Montag, 13. Februar 2023

Sommer bei Oma Teil II

 2. Das große Fressen



„Ich wusste nicht, ob die Bahn Verspätung hat, dann hätte ich es warmhalten müssen, aber ich wollte es auf alle Fälle fertig haben, wenn du kommst, denn es ist schon recht spät und du musst hungrig sein, so lange nichts gegessen zu haben. Ja lege deine Sachen hier am Fuß der Treppe ab, du kannst sie nachher hochbringen. Mach dich erst mal kurz frisch und komm dann gleich ins Wohnzimmer. Der Tisch ist fast gedeckt.“ Karsten war völlig verblüfft, dass er selbst kurz vor drei noch ein Mittagessen serviert bekam. So hungrig war er gar nicht. Er hatte heute gefrühstückt und außer den Krapfen auch noch vor der Zugfahrt sich schnell einen Döner reingestopft. Seine Großmutter rückte den Stuhl zurecht, so dass er am Esstisch Platz nehmen konnte. Auf dem Tisch dampfte ein Tablett mit Piroggen, allesamt mit herzhaften Füllungen. Als er das Dutzend gegessen hatte, stellte sich bei Karsten schon ein Gefühl der Fülle und gewisse Sattheit ein. Aber das war erst die Vorspeise! Jetzt kam seine Oma mit einem großen, Karsten würde schätzen, fast pfundschwerem Stück Fleisch, dazu Bratensoße, Kartoffeln, Sauerkraut. „Ich habe für dich Kasslerbraten gemacht. Du magst doch Kassler immer so sehr?“ Karsten nickte. Aber nach einem dreiviertel kapitulierte er. „Ja schmeckt es dir denn nicht, der Kassler?“ „Doch Omi, aber ich kann nicht mehr.“ „Die Kartoffeln kann man das nächste Mal aufwärmen oder Bratkartoffeln machen. Aber willst du denn das Fleisch und das Sauerkraut nicht doch noch essen? Wäre doch schade darum! Magst du kein Kassler mehr?“ „Selbstverständlich!“ Antwortete Karsten hastig im entrüstetem Tonfall. „Ich wusste nicht, dass es noch Mittag gibt und habe während der Fahrt ein paar Krapfen gegessen.“ Das Fleisch aß er dann doch noch wenn auch langsam. Kassler mochte er halt zu gern, aber bei dem Rest musste er passen.

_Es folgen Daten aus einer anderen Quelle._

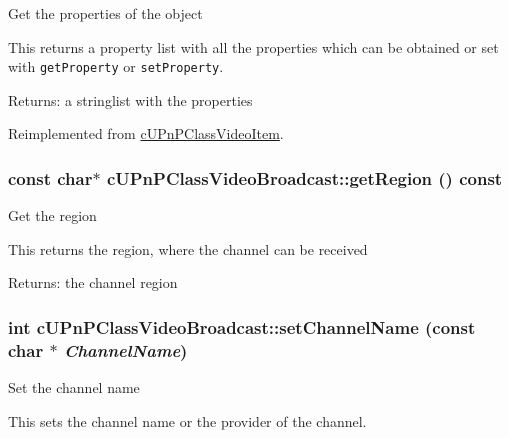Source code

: Get the properties of the object

This returns a property list with all the properties which can be obtained or set with {\tt getProperty} or {\tt setProperty}.

\begin{Desc}
\item[Returns:]a stringlist with the properties \end{Desc}


Reimplemented from \hyperlink{classcUPnPClassVideoItem_9dc397419b45535a3e6a676667b619a4}{cUPnPClassVideoItem}.\hypertarget{classcUPnPClassVideoBroadcast_f4582c82588879c110947fdfc50b7895}{
\subsubsection[{getRegion}]{\setlength{\rightskip}{0pt plus 5cm}const char$\ast$ cUPnPClassVideoBroadcast::getRegion () const}}
\label{classcUPnPClassVideoBroadcast_f4582c82588879c110947fdfc50b7895}


Get the region

This returns the region, where the channel can be received

\begin{Desc}
\item[Returns:]the channel region \end{Desc}
\hypertarget{classcUPnPClassVideoBroadcast_b3d1740f8ad67cec1c82c23078b03189}{
\subsubsection[{setChannelName}]{\setlength{\rightskip}{0pt plus 5cm}int cUPnPClassVideoBroadcast::setChannelName (const char $\ast$ {\em ChannelName})}}
\label{classcUPnPClassVideoBroadcast_b3d1740f8ad67cec1c82c23078b03189}


Set the channel name

This sets the channel name or the provider of the channel.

Karsten streckte sich auf dem Sofa aus und hielt sich seinen vollen Bauch, der wie eine Halbkugel in die Luft ragte. Seine Großmutter hatte erbarmen und brachte die Mousse au Chocolat – das Dessert – erst nach einer gewissen Pause. Natürlich hatte seine Oma zur Begrüßung auch Kuchen gebacken, aber Karsten stopfte sich nur nebenher beim Fernsehen das eine oder andere Stück hinein. Selbstverständlich gab es noch ein warmes Abendessen, dass zum Glück nicht ganz so üppig ausfiel wie das Mittagessen. Als Karsten sich abends ins Bett fallen ließ, fühlte er sich schwer. Er meinte, er müsste eigentlich durch den Fußboden brechen und ein Stockwerk tiefer oder im Keller landen. Aber eins musste man der Frau lassen: Kochen konnte sie, und zwar um Längen besser als seine Mutter! 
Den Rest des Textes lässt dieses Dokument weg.